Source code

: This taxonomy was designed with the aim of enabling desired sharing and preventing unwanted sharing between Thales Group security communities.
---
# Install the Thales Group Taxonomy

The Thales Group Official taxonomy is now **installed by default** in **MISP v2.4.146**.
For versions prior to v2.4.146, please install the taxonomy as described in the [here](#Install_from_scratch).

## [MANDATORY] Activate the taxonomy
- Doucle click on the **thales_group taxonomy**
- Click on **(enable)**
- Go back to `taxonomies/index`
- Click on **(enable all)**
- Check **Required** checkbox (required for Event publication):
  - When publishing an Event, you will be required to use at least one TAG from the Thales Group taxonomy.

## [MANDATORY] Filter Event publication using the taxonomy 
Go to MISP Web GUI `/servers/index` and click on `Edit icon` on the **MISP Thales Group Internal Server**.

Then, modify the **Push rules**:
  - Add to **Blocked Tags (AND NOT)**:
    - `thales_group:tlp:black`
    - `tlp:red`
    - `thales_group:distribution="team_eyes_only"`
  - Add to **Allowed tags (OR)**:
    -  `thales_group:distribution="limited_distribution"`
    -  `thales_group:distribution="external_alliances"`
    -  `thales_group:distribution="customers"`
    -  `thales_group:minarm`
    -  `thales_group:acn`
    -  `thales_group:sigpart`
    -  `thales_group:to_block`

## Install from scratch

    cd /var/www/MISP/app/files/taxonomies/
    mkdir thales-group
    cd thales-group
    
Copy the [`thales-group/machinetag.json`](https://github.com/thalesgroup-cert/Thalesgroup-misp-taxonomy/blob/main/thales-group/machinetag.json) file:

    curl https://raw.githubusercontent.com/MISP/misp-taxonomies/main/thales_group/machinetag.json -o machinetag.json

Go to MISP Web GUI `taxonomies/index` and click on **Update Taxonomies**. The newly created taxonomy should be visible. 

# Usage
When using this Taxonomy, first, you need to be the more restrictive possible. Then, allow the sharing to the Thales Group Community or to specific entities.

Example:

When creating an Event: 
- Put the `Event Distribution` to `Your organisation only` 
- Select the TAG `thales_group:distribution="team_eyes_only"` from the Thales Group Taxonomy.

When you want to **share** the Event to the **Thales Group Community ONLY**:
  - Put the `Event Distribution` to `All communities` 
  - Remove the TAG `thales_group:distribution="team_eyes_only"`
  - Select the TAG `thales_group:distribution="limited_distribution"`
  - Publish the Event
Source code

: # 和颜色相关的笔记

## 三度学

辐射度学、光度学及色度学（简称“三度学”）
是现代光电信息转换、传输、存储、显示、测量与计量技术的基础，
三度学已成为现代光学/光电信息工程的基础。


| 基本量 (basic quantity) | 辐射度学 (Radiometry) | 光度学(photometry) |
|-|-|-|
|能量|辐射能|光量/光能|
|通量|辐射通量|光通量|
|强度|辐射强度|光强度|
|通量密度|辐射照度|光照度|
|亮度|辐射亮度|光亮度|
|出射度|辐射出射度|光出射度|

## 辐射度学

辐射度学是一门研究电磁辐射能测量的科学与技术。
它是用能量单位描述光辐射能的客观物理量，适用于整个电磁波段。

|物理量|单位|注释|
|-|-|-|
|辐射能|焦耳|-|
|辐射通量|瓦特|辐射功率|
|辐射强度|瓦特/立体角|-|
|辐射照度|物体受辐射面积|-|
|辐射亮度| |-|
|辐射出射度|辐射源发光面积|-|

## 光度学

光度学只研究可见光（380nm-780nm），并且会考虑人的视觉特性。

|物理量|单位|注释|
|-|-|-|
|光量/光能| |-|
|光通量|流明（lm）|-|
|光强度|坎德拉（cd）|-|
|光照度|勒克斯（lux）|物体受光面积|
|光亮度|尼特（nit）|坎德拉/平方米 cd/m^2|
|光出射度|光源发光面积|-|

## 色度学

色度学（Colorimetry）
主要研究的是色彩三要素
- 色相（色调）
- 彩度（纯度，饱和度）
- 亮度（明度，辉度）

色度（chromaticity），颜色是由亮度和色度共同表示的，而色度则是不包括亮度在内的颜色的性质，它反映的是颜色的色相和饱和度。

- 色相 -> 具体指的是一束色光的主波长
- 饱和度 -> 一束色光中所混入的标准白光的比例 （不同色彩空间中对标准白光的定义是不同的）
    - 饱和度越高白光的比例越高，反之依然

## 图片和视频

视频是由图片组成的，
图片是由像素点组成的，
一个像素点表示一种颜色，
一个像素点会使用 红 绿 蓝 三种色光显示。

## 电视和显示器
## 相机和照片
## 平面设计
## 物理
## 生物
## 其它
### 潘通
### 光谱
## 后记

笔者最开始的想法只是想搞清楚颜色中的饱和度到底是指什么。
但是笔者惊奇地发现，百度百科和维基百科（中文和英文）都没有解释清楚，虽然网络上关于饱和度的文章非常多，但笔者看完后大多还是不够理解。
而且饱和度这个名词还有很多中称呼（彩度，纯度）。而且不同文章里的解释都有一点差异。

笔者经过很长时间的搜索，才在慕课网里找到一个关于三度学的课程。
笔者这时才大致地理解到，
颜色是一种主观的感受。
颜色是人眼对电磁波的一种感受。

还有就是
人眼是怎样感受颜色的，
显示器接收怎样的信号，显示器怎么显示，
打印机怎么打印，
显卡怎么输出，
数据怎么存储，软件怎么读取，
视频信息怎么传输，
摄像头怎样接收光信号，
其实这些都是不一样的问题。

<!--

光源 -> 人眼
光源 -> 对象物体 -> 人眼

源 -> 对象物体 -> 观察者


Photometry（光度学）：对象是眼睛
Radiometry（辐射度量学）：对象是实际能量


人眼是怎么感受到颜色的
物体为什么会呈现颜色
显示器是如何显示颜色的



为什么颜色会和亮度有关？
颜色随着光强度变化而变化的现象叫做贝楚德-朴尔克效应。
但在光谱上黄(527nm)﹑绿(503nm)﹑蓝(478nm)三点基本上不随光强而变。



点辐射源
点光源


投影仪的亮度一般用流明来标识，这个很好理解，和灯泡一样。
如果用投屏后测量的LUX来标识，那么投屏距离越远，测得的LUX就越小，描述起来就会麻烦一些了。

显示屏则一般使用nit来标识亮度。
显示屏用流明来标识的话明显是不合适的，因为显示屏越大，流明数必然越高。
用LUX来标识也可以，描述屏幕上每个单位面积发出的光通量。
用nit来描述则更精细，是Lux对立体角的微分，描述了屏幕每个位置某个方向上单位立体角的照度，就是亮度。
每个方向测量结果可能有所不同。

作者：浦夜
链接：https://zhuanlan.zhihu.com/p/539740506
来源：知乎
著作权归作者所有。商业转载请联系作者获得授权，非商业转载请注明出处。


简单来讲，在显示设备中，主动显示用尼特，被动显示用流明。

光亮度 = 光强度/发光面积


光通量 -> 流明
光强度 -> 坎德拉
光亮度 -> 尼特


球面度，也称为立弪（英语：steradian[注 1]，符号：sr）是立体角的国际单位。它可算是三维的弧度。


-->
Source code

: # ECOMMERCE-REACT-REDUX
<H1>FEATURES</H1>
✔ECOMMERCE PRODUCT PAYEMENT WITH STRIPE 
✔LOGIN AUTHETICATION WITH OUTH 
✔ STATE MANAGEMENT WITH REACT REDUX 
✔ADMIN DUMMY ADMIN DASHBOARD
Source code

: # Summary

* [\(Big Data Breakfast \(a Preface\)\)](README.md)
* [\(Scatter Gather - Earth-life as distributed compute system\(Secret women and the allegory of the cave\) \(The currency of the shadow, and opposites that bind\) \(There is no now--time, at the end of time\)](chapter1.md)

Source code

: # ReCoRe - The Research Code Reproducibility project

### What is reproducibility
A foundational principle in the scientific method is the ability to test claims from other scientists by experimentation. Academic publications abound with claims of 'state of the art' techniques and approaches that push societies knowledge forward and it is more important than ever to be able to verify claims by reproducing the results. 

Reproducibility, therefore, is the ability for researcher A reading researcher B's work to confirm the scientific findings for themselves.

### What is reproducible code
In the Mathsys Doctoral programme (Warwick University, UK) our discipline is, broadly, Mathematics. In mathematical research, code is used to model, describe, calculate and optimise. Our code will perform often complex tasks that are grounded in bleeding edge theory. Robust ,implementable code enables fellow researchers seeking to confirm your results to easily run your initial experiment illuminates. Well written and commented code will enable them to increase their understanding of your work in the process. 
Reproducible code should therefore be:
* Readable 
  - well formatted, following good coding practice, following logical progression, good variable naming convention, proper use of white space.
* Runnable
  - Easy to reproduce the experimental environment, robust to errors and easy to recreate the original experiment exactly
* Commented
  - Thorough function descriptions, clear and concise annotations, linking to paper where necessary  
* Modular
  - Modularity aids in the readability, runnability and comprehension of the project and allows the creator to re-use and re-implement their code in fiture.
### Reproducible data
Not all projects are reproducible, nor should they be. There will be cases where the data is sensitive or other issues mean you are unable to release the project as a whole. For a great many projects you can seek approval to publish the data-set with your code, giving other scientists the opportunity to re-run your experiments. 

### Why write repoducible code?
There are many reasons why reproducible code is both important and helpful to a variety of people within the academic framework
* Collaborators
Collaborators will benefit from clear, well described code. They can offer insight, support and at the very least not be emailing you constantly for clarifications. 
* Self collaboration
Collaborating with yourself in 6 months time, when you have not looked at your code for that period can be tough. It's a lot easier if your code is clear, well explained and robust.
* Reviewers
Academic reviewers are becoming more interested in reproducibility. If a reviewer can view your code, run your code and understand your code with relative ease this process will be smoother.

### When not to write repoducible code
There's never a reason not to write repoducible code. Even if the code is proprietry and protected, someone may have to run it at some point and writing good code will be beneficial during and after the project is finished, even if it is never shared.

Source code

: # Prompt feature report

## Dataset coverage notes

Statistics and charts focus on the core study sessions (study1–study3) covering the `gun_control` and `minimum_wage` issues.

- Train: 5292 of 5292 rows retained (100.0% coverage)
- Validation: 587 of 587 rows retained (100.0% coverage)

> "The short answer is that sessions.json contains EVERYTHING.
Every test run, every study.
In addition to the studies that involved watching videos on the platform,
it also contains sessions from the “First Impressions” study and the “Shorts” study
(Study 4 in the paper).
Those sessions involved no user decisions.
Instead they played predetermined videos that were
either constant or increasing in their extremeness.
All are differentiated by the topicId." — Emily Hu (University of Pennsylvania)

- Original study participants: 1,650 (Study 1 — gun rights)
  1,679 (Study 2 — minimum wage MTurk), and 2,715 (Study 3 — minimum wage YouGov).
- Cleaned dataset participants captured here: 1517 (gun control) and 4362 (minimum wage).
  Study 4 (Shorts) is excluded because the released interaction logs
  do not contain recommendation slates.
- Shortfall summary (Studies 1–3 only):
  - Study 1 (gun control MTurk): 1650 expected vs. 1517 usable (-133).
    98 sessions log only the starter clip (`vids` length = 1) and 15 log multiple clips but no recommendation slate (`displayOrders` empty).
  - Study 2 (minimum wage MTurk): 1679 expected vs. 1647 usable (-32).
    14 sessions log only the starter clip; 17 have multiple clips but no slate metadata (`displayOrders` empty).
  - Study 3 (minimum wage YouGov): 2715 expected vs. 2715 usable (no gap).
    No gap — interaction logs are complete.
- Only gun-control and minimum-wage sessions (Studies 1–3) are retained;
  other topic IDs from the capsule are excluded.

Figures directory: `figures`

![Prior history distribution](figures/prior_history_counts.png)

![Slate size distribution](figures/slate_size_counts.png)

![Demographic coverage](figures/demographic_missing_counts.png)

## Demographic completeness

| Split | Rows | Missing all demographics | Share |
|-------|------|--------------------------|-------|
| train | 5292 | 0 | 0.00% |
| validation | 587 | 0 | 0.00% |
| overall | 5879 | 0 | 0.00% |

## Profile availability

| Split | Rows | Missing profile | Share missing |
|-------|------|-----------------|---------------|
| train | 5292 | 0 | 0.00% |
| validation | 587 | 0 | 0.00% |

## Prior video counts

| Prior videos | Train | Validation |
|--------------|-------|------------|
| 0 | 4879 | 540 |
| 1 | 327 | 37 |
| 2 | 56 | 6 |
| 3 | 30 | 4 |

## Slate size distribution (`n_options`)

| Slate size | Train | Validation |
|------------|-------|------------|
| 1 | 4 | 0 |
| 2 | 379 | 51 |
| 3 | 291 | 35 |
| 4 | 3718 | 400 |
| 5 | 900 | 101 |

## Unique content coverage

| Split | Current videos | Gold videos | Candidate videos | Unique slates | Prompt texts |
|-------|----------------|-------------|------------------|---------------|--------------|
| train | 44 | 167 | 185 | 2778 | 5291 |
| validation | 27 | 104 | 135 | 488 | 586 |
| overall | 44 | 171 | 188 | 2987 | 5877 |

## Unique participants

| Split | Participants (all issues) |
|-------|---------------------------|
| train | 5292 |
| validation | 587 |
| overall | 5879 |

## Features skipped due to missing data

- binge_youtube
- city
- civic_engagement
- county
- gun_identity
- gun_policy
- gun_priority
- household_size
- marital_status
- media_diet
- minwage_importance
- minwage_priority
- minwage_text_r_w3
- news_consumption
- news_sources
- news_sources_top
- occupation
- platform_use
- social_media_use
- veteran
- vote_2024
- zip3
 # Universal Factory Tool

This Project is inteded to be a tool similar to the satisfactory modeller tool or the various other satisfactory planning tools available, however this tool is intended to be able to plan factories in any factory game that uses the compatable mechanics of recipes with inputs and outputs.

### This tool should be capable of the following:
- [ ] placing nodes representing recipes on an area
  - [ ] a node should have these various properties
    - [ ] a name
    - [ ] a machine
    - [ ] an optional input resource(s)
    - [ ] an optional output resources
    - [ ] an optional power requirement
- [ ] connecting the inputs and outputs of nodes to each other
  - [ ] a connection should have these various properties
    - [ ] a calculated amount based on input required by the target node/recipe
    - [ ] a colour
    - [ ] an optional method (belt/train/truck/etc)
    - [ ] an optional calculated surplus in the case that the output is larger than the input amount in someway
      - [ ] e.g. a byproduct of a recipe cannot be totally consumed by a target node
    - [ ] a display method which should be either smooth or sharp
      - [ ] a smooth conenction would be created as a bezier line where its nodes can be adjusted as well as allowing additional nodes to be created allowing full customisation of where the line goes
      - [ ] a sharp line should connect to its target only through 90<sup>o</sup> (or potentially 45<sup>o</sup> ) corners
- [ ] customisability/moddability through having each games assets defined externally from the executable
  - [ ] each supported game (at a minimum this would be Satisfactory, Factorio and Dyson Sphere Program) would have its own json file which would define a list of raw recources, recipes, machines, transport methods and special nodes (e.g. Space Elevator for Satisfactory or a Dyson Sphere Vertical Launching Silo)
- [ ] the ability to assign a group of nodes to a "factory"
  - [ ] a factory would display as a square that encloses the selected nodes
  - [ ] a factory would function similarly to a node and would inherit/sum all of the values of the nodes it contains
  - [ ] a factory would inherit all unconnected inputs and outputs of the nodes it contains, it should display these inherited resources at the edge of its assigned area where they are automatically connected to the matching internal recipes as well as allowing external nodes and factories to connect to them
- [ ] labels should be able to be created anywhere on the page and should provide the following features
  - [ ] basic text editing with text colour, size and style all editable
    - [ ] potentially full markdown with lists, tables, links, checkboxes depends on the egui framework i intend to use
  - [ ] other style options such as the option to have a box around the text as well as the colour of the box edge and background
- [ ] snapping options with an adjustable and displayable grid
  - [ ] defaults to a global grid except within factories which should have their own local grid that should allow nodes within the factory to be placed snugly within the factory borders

....

> [What this task involves]:
Retrieve all lines from the data that contain the string "full".

> [Exercise answer]:
      - [ ] a smooth conenction would be created as a bezier line where its nodes can be adjusted as well as allowing additional nodes to be created allowing full customisation of where the line goes
    - [ ] potentially full markdown with lists, tables, links, checkboxes depends on the egui framework i intend to use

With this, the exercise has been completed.